Visibly distressed, Taylor at times fought to keep control of his emotions as he spoke about his passion for Souths, his strong bond with the players and his belief that the side had a big future with the roster available for next year.
Taylor discussed the night he got into trouble with big forward David Fa’alogo, confirming that he wasn’t intoxicated and while having a few drinks, drank water at regular intervals to keep in control.
It does seem harsh that Taylor was sacked; however surely the under pressure coach must have known he was walking a tight-rope.
Taylor suggested he will use legal avenues to clear his name and essentially fight for some form of compensation for his final year of contract that is now seemingly lost.

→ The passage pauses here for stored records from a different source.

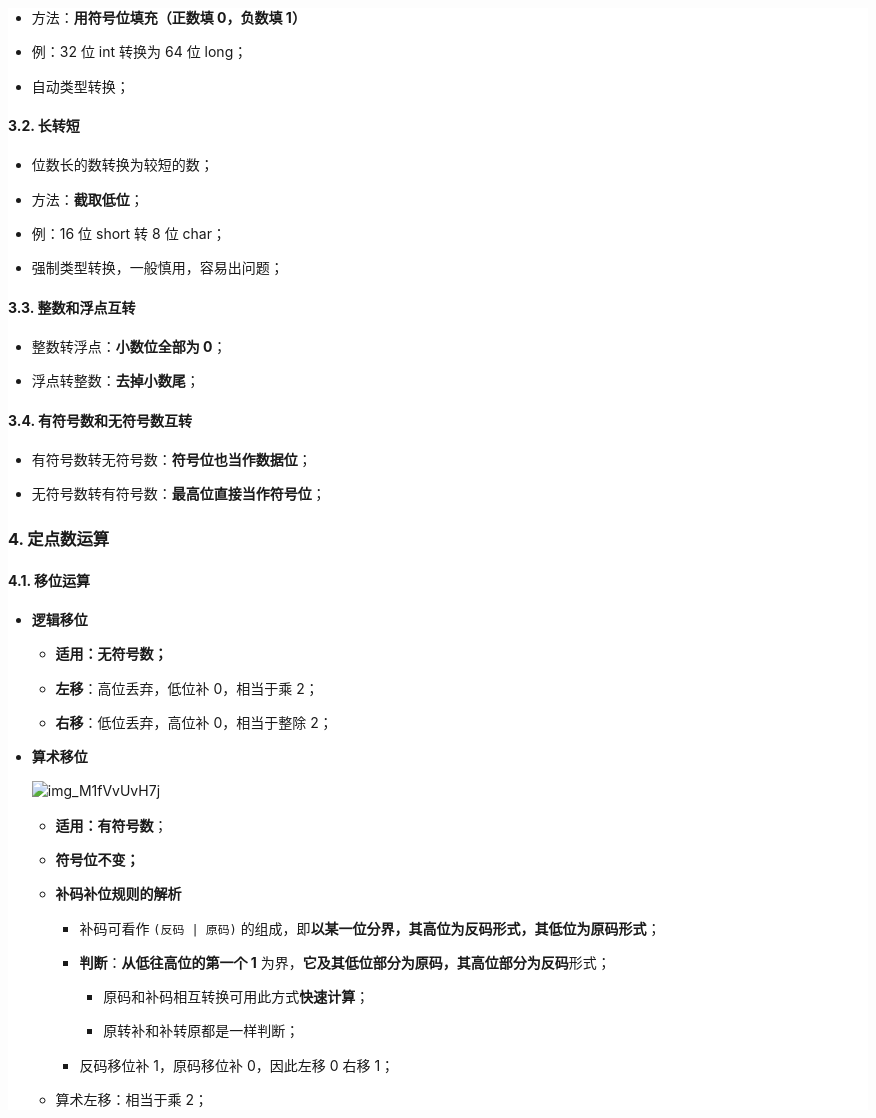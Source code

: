 - 方法：**用符号位填充（正数填 0，负数填 1）**

- 例：32 位 int 转换为 64 位 long；

- 自动类型转换；

#### 3.2. 长转短

- 位数长的数转换为较短的数；

- 方法：**截取低位**；

- 例：16 位 short 转 8 位 char；

- 强制类型转换，一般慎用，容易出问题；

#### 3.3. 整数和浮点互转

- 整数转浮点：**小数位全部为 0**；

- 浮点转整数：**去掉小数尾**；

#### 3.4. 有符号数和无符号数互转

- 有符号数转无符号数：**符号位也当作数据位**；

- 无符号数转有符号数：**最高位直接当作符号位**；

### 4. 定点数运算

#### 4.1. 移位运算

- **逻辑移位**

	- **适用：无符号数；**

	- **左移**：高位丢弃，低位补 0，相当于乘 2；

	- **右移**：低位丢弃，高位补 0，相当于整除 2；

- **算术移位**

	![img_M1fVvUvH7j](https://cloudflare-imgbed-ajc.pages.dev/file/1741871808049_M1fVvUvH7j.png)

	- **适用：有符号数**；

	- **符号位不变；**

	- **补码补位规则的解析**

		- 补码可看作 `(反码 | 原码)` 的组成，即**以某一位分界，其高位为反码形式，其低位为原码形式**；

		- **判断**：**从低往高位的第一个 1** 为界，**它及其低位部分为原码，其高位部分为反码**形式；

			- 原码和补码相互转换可用此方式**快速计算**；

			- 原转补和补转原都是一样判断；

		- 反码移位补 1，原码移位补 0，因此左移 0 右移 1；

	- 算术左移：相当于乘 2；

After missing the NRL finals for the past 2 years, in addition having a glittering roster at South Sydney and finally the introduction of coaches John Lang and Gordon Tallis around him – surely Taylor must have felt nervous, and in hindsight should have been more cautious.

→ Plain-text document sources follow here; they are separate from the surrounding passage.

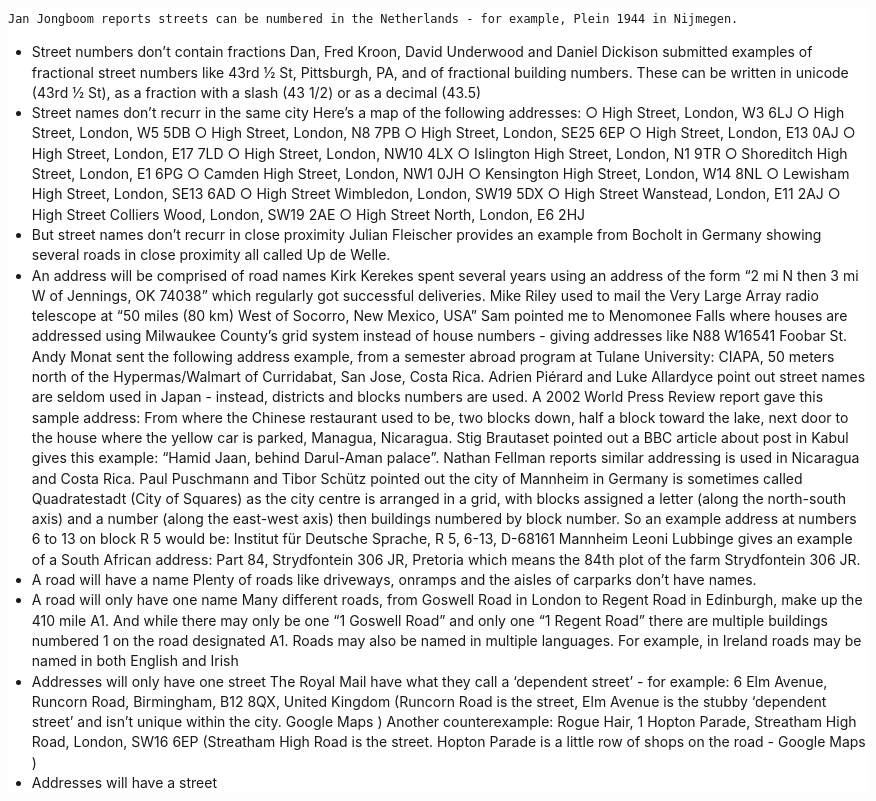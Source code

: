     Jan Jongboom reports streets can be numbered in the Netherlands - for example, Plein 1944 in Nijmegen.
- Street numbers don’t contain fractions
    Dan, Fred Kroon, David Underwood and Daniel Dickison submitted examples of fractional street numbers like 43rd ½ St, Pittsburgh, PA, and of fractional building numbers. These can be written in unicode (43rd ½ St), as a fraction with a slash (43 1/2) or as a decimal (43.5)
- Street names don’t recurr in the same city
    Here’s a map of the following addresses:
    		○ High Street, London, W3 6LJ
    		○ High Street, London, W5 5DB
    		○ High Street, London, N8 7PB
    		○ High Street, London, SE25 6EP
    		○ High Street, London, E13 0AJ
    		○ High Street, London, E17 7LD
    		○ High Street, London, NW10 4LX
    		○ Islington High Street, London, N1 9TR
    		○ Shoreditch High Street, London, E1 6PG
    		○ Camden High Street, London, NW1 0JH
    		○ Kensington High Street, London, W14 8NL
    		○ Lewisham High Street, London, SE13 6AD
    		○ High Street Wimbledon, London, SW19 5DX
    		○ High Street Wanstead, London, E11 2AJ
    		○ High Street Colliers Wood, London, SW19 2AE
    		○ High Street North, London, E6 2HJ
- But street names don’t recurr in close proximity
    Julian Fleischer provides an example from Bocholt in Germany showing several roads in close proximity all called Up de Welle.
- An address will be comprised of road names
    Kirk Kerekes spent several years using an address of the form “2 mi N then 3 mi W of Jennings, OK 74038” which regularly got successful deliveries. Mike Riley used to mail the Very Large Array radio telescope at “50 miles (80 km) West of Socorro, New Mexico, USA”
    Sam pointed me to Menomonee Falls where houses are addressed using Milwaukee County’s grid system instead of house numbers - giving addresses like N88 W16541 Foobar St.
    Andy Monat sent the following address example, from a semester abroad program at Tulane University: CIAPA, 50 meters north of the Hypermas/Walmart of Curridabat, San Jose, Costa Rica. Adrien Piérard and Luke Allardyce point out street names are seldom used in Japan - instead, districts and blocks numbers are used. A 2002 World Press Review report gave this sample address: From where the Chinese restaurant used to be, two blocks down, half a block toward the lake, next door to the house where the yellow car is parked, Managua, Nicaragua. Stig Brautaset pointed out a BBC article about post in Kabul gives this example: “Hamid Jaan, behind Darul-Aman palace”. Nathan Fellman reports similar addressing is used in Nicaragua and Costa Rica.
    Paul Puschmann and Tibor Schütz pointed out the city of Mannheim in Germany is sometimes called Quadratestadt (City of Squares) as the city centre is arranged in a grid, with blocks assigned a letter (along the north-south axis) and a number (along the east-west axis) then buildings numbered by block number. So an example address at numbers 6 to 13 on block R 5 would be: Institut für Deutsche Sprache, R 5, 6-13, D-68161 Mannheim
    Leoni Lubbinge gives an example of a South African address: Part 84, Strydfontein 306 JR, Pretoria which means the 84th plot of the farm Strydfontein 306 JR.
- A road will have a name
    Plenty of roads like driveways, onramps and the aisles of carparks don’t have names.
- A road will only have one name
    Many different roads, from Goswell Road in London to Regent Road in Edinburgh, make up the 410 mile A1. And while there may only be one “1 Goswell Road” and only one “1 Regent Road” there are multiple buildings numbered 1 on the road designated A1.
    Roads may also be named in multiple languages. For example, in Ireland roads may be named in both English and Irish
- Addresses will only have one street
    The Royal Mail have what they call a ‘dependent street’ - for example: 6 Elm Avenue, Runcorn Road, Birmingham, B12 8QX, United Kingdom (Runcorn Road is the street, Elm Avenue is the stubby ‘dependent street’ and isn’t unique within the city. Google Maps )
    Another counterexample: Rogue Hair, 1 Hopton Parade, Streatham High Road, London, SW16 6EP (Streatham High Road is the street. Hopton Parade is a little row of shops on the road - Google Maps )
- Addresses will have a street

While David Fa’alogo may have been the catalyst for this to blow up, Taylor still put himself in harms way by attending the player function for longer than 1 or 2 drinks and then finally getting into ‘horseplay’ with David Fa’alogo which set off the ticking time bomb.

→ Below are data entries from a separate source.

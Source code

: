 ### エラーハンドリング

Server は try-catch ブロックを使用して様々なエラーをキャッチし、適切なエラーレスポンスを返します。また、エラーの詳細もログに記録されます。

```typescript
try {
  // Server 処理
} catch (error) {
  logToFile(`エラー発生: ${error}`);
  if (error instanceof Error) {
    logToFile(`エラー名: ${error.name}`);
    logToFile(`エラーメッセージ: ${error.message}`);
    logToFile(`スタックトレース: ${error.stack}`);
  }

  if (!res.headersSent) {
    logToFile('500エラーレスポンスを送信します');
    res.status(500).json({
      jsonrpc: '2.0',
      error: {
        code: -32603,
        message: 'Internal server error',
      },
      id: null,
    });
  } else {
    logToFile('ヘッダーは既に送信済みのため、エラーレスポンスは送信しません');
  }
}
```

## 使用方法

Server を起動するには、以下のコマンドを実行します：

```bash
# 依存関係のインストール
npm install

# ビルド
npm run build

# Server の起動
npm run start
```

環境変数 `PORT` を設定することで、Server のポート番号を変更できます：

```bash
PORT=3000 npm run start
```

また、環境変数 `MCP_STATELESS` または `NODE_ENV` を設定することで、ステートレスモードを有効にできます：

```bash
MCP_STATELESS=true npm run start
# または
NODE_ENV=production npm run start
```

Of his own admission, Taylor said he was a ‘hands on’ coach and no doubt worked closely with South Sydney players.
This is always a dangerous predicament, Tommy had the same problem when he was in charge of Wests – the larrikin would smoke and drink with players and ultimately ‘got too close to his staff’ in one sense.
A modern day coach needs to be a man manager with the respect of his coaching staff and playing group.
A coach donning a karate outfit and drinking with players hardly sets the ‘respect’ level high enough and will always lead to trouble in the long run.